--- WORK REQUEST ---
Print every record exactly, but leave out the pictures.

━━━

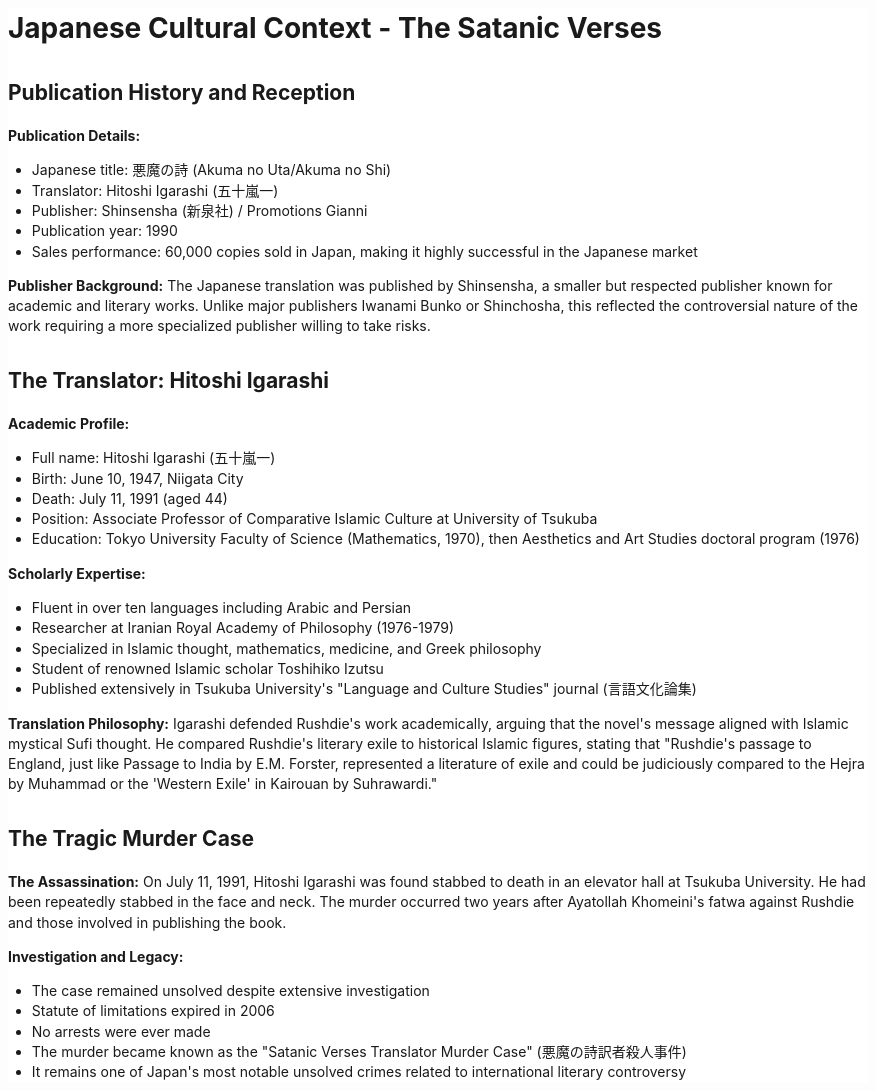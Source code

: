 # Japanese Cultural Context - The Satanic Verses

## Publication History and Reception

**Publication Details:**
- Japanese title: 悪魔の詩 (Akuma no Uta/Akuma no Shi)
- Translator: Hitoshi Igarashi (五十嵐一)
- Publisher: Shinsensha (新泉社) / Promotions Gianni
- Publication year: 1990
- Sales performance: 60,000 copies sold in Japan, making it highly successful in the Japanese market

**Publisher Background:**
The Japanese translation was published by Shinsensha, a smaller but respected publisher known for academic and literary works. Unlike major publishers Iwanami Bunko or Shinchosha, this reflected the controversial nature of the work requiring a more specialized publisher willing to take risks.

## The Translator: Hitoshi Igarashi

**Academic Profile:**
- Full name: Hitoshi Igarashi (五十嵐一)
- Birth: June 10, 1947, Niigata City
- Death: July 11, 1991 (aged 44)
- Position: Associate Professor of Comparative Islamic Culture at University of Tsukuba
- Education: Tokyo University Faculty of Science (Mathematics, 1970), then Aesthetics and Art Studies doctoral program (1976)

**Scholarly Expertise:**
- Fluent in over ten languages including Arabic and Persian
- Researcher at Iranian Royal Academy of Philosophy (1976-1979)
- Specialized in Islamic thought, mathematics, medicine, and Greek philosophy
- Student of renowned Islamic scholar Toshihiko Izutsu
- Published extensively in Tsukuba University's "Language and Culture Studies" journal (言語文化論集)

**Translation Philosophy:**
Igarashi defended Rushdie's work academically, arguing that the novel's message aligned with Islamic mystical Sufi thought. He compared Rushdie's literary exile to historical Islamic figures, stating that "Rushdie's passage to England, just like Passage to India by E.M. Forster, represented a literature of exile and could be judiciously compared to the Hejra by Muhammad or the 'Western Exile' in Kairouan by Suhrawardi."

## The Tragic Murder Case

**The Assassination:**
On July 11, 1991, Hitoshi Igarashi was found stabbed to death in an elevator hall at Tsukuba University. He had been repeatedly stabbed in the face and neck. The murder occurred two years after Ayatollah Khomeini's fatwa against Rushdie and those involved in publishing the book.

**Investigation and Legacy:**
- The case remained unsolved despite extensive investigation
- Statute of limitations expired in 2006
- No arrests were ever made
- The murder became known as the "Satanic Verses Translator Murder Case" (悪魔の詩訳者殺人事件)
- It remains one of Japan's most notable unsolved crimes related to international literary controversy
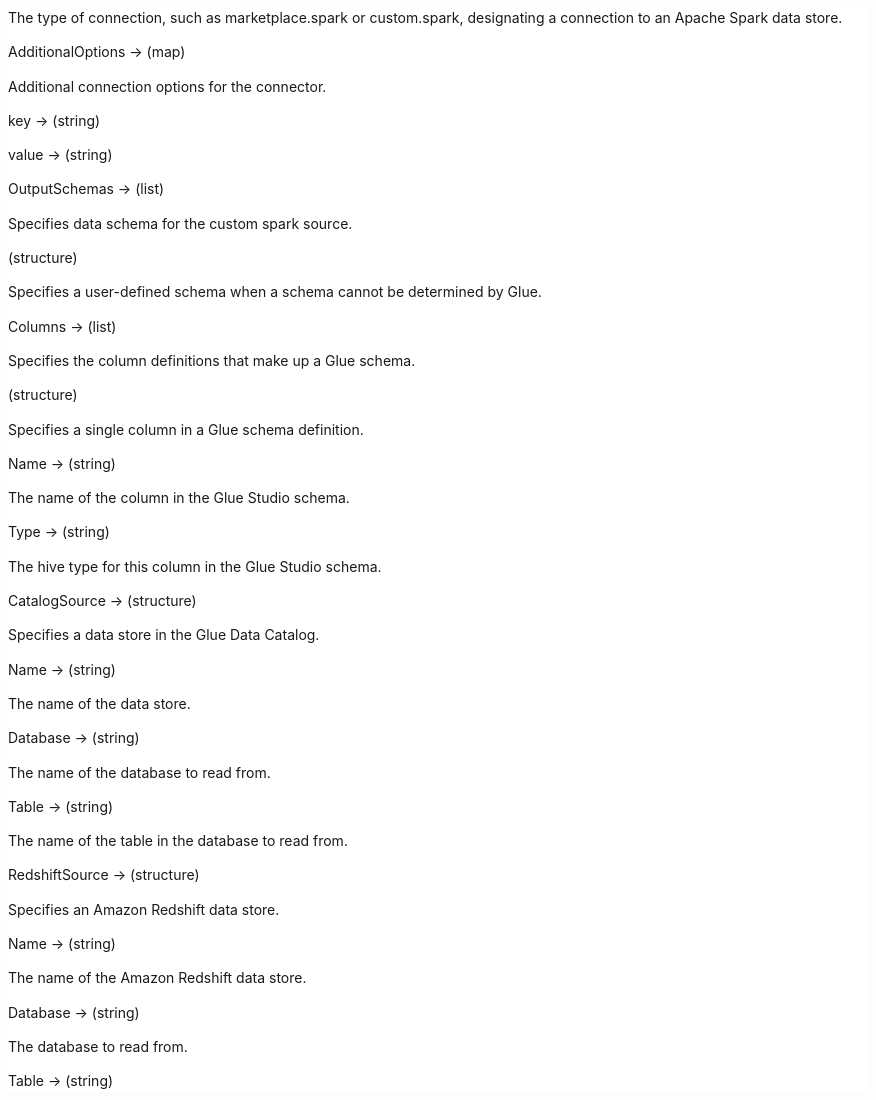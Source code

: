 The type of connection, such as marketplace.spark or custom.spark, designating a connection to an Apache Spark data store.

AdditionalOptions -> (map)

Additional connection options for the connector.

key -> (string)

value -> (string)

OutputSchemas -> (list)

Specifies data schema for the custom spark source.

(structure)

Specifies a user-defined schema when a schema cannot be determined by Glue.

Columns -> (list)

Specifies the column definitions that make up a Glue schema.

(structure)

Specifies a single column in a Glue schema definition.

Name -> (string)

The name of the column in the Glue Studio schema.

Type -> (string)

The hive type for this column in the Glue Studio schema.

CatalogSource -> (structure)

Specifies a data store in the Glue Data Catalog.

Name -> (string)

The name of the data store.

Database -> (string)

The name of the database to read from.

Table -> (string)

The name of the table in the database to read from.

RedshiftSource -> (structure)

Specifies an Amazon Redshift data store.

Name -> (string)

The name of the Amazon Redshift data store.

Database -> (string)

The database to read from.

Table -> (string)
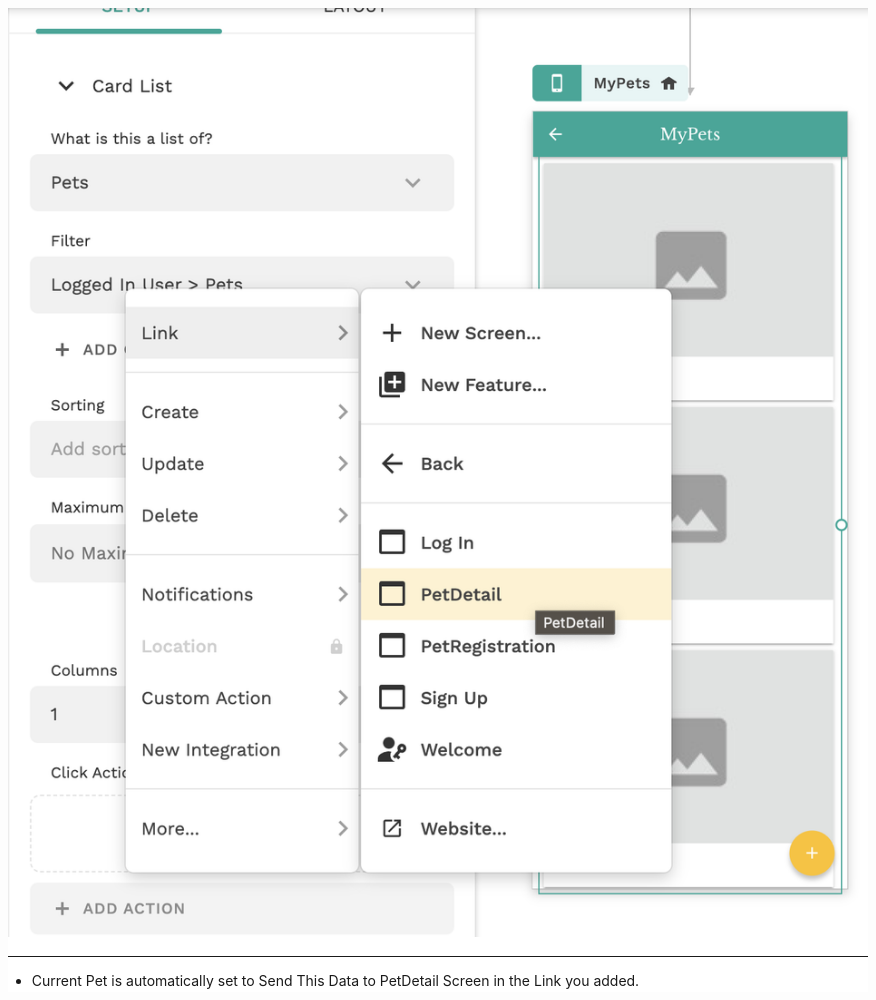 ![bg right h:600px](images/2023-11-02-06-56-07.png)

---
- Current Pet is automatically set to Send This Data to PetDetail Screen in the Link you added.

━━━

--- REPLY TO THE EXERCISE ---
Source code

: # Japanese Cultural Context - The Satanic Verses

## Publication History and Reception

**Publication Details:**
- Japanese title: 悪魔の詩 (Akuma no Uta/Akuma no Shi)
- Translator: Hitoshi Igarashi (五十嵐一)
- Publisher: Shinsensha (新泉社) / Promotions Gianni
- Publication year: 1990
- Sales performance: 60,000 copies sold in Japan, making it highly successful in the Japanese market

**Publisher Background:**
The Japanese translation was published by Shinsensha, a smaller but respected publisher known for academic and literary works. Unlike major publishers Iwanami Bunko or Shinchosha, this reflected the controversial nature of the work requiring a more specialized publisher willing to take risks.

## The Translator: Hitoshi Igarashi

**Academic Profile:**
- Full name: Hitoshi Igarashi (五十嵐一)
- Birth: June 10, 1947, Niigata City
- Death: July 11, 1991 (aged 44)
- Position: Associate Professor of Comparative Islamic Culture at University of Tsukuba
- Education: Tokyo University Faculty of Science (Mathematics, 1970), then Aesthetics and Art Studies doctoral program (1976)

**Scholarly Expertise:**
- Fluent in over ten languages including Arabic and Persian
- Researcher at Iranian Royal Academy of Philosophy (1976-1979)
- Specialized in Islamic thought, mathematics, medicine, and Greek philosophy
- Student of renowned Islamic scholar Toshihiko Izutsu
- Published extensively in Tsukuba University's "Language and Culture Studies" journal (言語文化論集)

**Translation Philosophy:**
Igarashi defended Rushdie's work academically, arguing that the novel's message aligned with Islamic mystical Sufi thought. He compared Rushdie's literary exile to historical Islamic figures, stating that "Rushdie's passage to England, just like Passage to India by E.M. Forster, represented a literature of exile and could be judiciously compared to the Hejra by Muhammad or the 'Western Exile' in Kairouan by Suhrawardi."

## The Tragic Murder Case

**The Assassination:**
On July 11, 1991, Hitoshi Igarashi was found stabbed to death in an elevator hall at Tsukuba University. He had been repeatedly stabbed in the face and neck. The murder occurred two years after Ayatollah Khomeini's fatwa against Rushdie and those involved in publishing the book.

**Investigation and Legacy:**
- The case remained unsolved despite extensive investigation
- Statute of limitations expired in 2006
- No arrests were ever made
- The murder became known as the "Satanic Verses Translator Murder Case" (悪魔の詩訳者殺人事件)
- It remains one of Japan's most notable unsolved crimes related to international literary controversy
Source code

: The type of connection, such as marketplace.spark or custom.spark, designating a connection to an Apache Spark data store.

AdditionalOptions -> (map)

Additional connection options for the connector.

key -> (string)

value -> (string)

OutputSchemas -> (list)

Specifies data schema for the custom spark source.

(structure)

Specifies a user-defined schema when a schema cannot be determined by Glue.

Columns -> (list)

Specifies the column definitions that make up a Glue schema.

(structure)

Specifies a single column in a Glue schema definition.

Name -> (string)

The name of the column in the Glue Studio schema.

Type -> (string)

The hive type for this column in the Glue Studio schema.

CatalogSource -> (structure)

Specifies a data store in the Glue Data Catalog.

Name -> (string)

The name of the data store.

Database -> (string)

The name of the database to read from.

Table -> (string)

The name of the table in the database to read from.

RedshiftSource -> (structure)

Specifies an Amazon Redshift data store.

Name -> (string)

The name of the Amazon Redshift data store.

Database -> (string)

The database to read from.

Table -> (string)
 ![bg right h:600px](images/2023-11-02-06-56-07.png)

---
- Current Pet is automatically set to Send This Data to PetDetail Screen in the Link you added.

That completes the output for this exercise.